A Direção-Geral da Saúde (DGS) publicou um novo “guia rápido” com orientações dirigidas aos profissionais de saúde para atuação perante eventuais casos suspeitos de infeção por hantavírus em Portugal.
O documento define os procedimentos a seguir caso entrem no país pessoas que possam ter estado expostas ao vírus associado ao surto detetado no navio de cruzeiro MV Hondius.
Apesar do alerta, a autoridade de saúde sublinha que o risco em Portugal permanece “muito baixo” e, por essa razão, não foram implementadas medidas preventivas para a população.
Protocolo define o que é um caso suspeito
Segundo as novas orientações, um caso suspeito inclui qualquer pessoa que tenha viajado ou estado em contacto com meios de transporte onde tenham sido confirmados casos de infeção por Hantavírus Andes (ANDV), incluindo passageiros ou tripulação do MV Hondius.

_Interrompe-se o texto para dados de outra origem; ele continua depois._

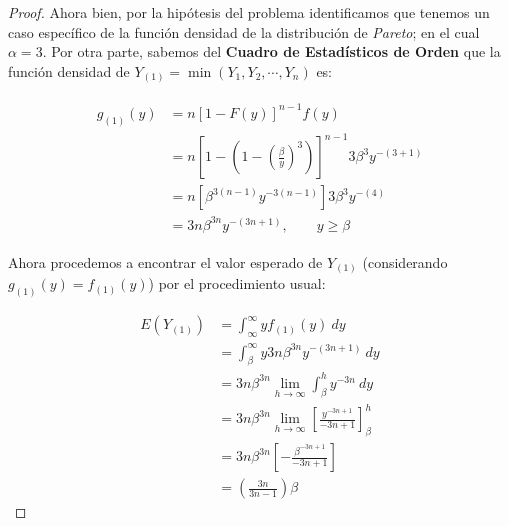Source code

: \begin{enumerate}
\begin{proof}
    Ahora bien, por la hipótesis del problema identificamos que tenemos un caso específico de la función densidad de la distribución de \textit{Pareto}; en el cual $\alpha = 3$. Por otra parte, sabemos del \textbf{Cuadro de Estadísticos de Orden} que la función densidad de $Y_{(1)}=\min(Y_1,Y_2,\cdots, Y_n)$ es:
    
    \begin{align}
    \begin{split}
        g_{(1)}(y)&=n\left[1-F(y)\right]^{n-1}f(y) \\ 
                  &=n\left[1-\left( 1-\left(\frac{\beta}{y}\right)^3 \right)\right]^{n-1} 3 \beta ^3 y^{-(3+1)}\\
                  &= n\left[\beta^{3(n-1)}y^{-3(n-1)}\right]3 \beta ^3 y^{-(4)}\\
                  &= 3n\beta^{3n}y^{-(3n+1)}, \qquad y\geq \beta 
    \end{split}
    \end{align} 
    
    \linea 
    
    Ahora procedemos a encontrar el valor esperado de $Y_{(1)}$ (considerando $g_{(1)}(y)=f_{(1)}(y)$) por el procedimiento usual:
    
    \begin{align*}
        E(Y_{(1)}) &= \int_{\infty}^{\infty} y f_{(1)}(y) \ d y\\
                   &= \int_{\beta}^{\infty} y 3n\beta^{3n}y^{-(3n+1)} \ dy\\
                   &= 3n\beta^{3n}\lim_{h\to \infty}\int_{\beta}^{h} y^{-3n} \ dy\\
                   &= 3n\beta^{3n}\lim_{h\to \infty}\left[\frac{y^{-3n+1}}{-3n+1}\right]_\beta^h\\
                   &= 3n\beta^{3n}\left[-\frac{\beta^{-3n+1}}{-3n+1}\right]\\
                   &= \left(\frac{3n}{3n-1}\right)\beta
    \end{align*}
    
    \linea 
    

\end{proof}
\end{enumerate}

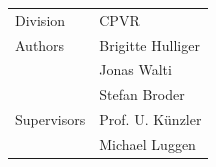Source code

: \begin{titlepage}
\begin{flushleft}
\begin{tabular}{p{5cm}p{8cm}}
\Large{Division} & \Large{CPVR}\\[0.2cm]
\Large{Authors} & \Large{Brigitte Hulliger}\\[0.2cm]
& \Large{Jonas Walti}\\[0.2cm]
& \Large{Stefan Broder}\\[0.2cm]
\Large{Supervisors} & \Large{Prof. U. K\"unzler} \\[0.2cm]
& \Large{Michael Luggen }\\[0.2cm]
\end{tabular} 

 \end{flushleft}
\end{titlepage}
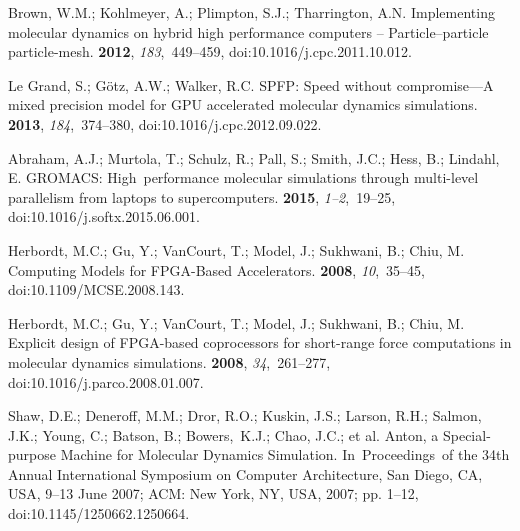 \documentclass[computation,article,accept,moreauthors,pdftex]{Definitions/mdpi}
\begin{document}
\begin{thebibliography}{999}
Brown, W.M.; Kohlmeyer, A.; Plimpton, S.J.; Tharrington, A.N.
\newblock Implementing molecular dynamics on hybrid high performance computers
 – Particle–particle particle-mesh.
 {\bf 2012}, {\em 183},~449--459, doi:10.1016/j.cpc.2011.10.012.

{Le Grand}, S.; G\"otz, A.W.; Walker, R.C.
\newblock SPFP: Speed without compromise---A mixed precision model for GPU
 accelerated molecular dynamics simulations.
 {\bf 2013}, {\em 184},~374--380, doi:10.1016/j.cpc.2012.09.022.

Abraham, A.J.; Murtola, T.; Schulz, R.; Pall, S.; Smith, J.C.; Hess, B.;
 Lindahl, E.
\newblock GROMACS: High~performance molecular simulations through multi-level
 parallelism from laptops to supercomputers.
 {\bf 2015}, {\em 1--2},~19--25, doi:10.1016/j.softx.2015.06.001.

Herbordt, M.C.; Gu, Y.; VanCourt, T.; Model, J.; Sukhwani, B.; Chiu, M.
\newblock Computing Models for FPGA-Based Accelerators.
 {\bf 2008}, {\em 10},~35--45, doi:10.1109/MCSE.2008.143.

Herbordt, M.C.; Gu, Y.; VanCourt, T.; Model, J.; Sukhwani, B.; Chiu, M.
\newblock Explicit design of FPGA-based coprocessors for short-range force
 computations in molecular dynamics simulations.
 {\bf 2008}, {\em 34},~261--277, doi:10.1016/j.parco.2008.01.007.

Shaw, D.E.; Deneroff, M.M.; Dror, R.O.; Kuskin, J.S.; Larson, R.H.; Salmon,
 J.K.; Young, C.; Batson, B.; Bowers,~K.J.; Chao, J.C.; et al.
\newblock Anton, a Special-purpose Machine for Molecular Dynamics Simulation.
\newblock In~Proceedings~of the 34th Annual International Symposium on Computer
 Architecture, San Diego, CA, USA, 9--13 June 2007; ACM: New York, NY, USA, 2007; pp. 1--12, doi:10.1145/1250662.1250664.


\end{thebibliography}
\end{document}

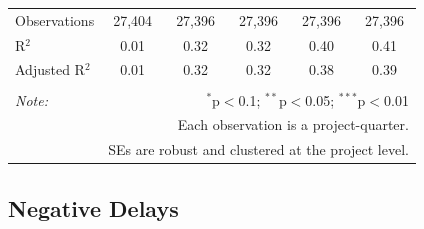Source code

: \documentclass[
]{article}
\begin{document}
\begin{table}[H]
\begin{tabular}{@{\extracolsep{-2pt}}lccccc}
Observations & 27,404 & 27,396 & 27,396 & 27,396 & 27,396 \\ 
R$^{2}$ & 0.01 & 0.32 & 0.32 & 0.40 & 0.41 \\ 
Adjusted R$^{2}$ & 0.01 & 0.32 & 0.32 & 0.38 & 0.39 \\ 
\hline 
\hline \\[-1.8ex] 
\textit{Note:}  & \multicolumn{5}{r}{$^{*}$p$<$0.1; $^{**}$p$<$0.05; $^{***}$p$<$0.01} \\ 
 & \multicolumn{5}{r}{Each observation is a project-quarter.} \\ 
 & \multicolumn{5}{r}{SEs are robust and clustered at the project level.} \\ 
\end{tabular} 
\end{table}

\hypertarget{negative-delays}{%
\subsection{Negative Delays}\label{negative-delays}}
\end{document}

Para além da exposição, é necessário que a pessoa apresente sintomas como febre aguda ou histórico de febre associado a sinais como:
- dores musculares e calafrios
- dor de cabeça
- sintomas gastrointestinais (náuseas, vómitos, diarreia ou dor abdominal)
- sintomas respiratórios (tosse, falta de ar, dor no peito ou dificuldade em respirar)
Um caso provável exige ainda ligação epidemiológica conhecida com um caso confirmado, enquanto um caso confirmado implica deteção laboratorial do vírus através de testes como RT-PCR ou isolamento viral.
O que acontece após a deteção de um caso suspeito
Assim que um caso é validado pelos profissionais de saúde, a DGS ativa o INEM para assegurar o transporte do doente até ao hospital de referência.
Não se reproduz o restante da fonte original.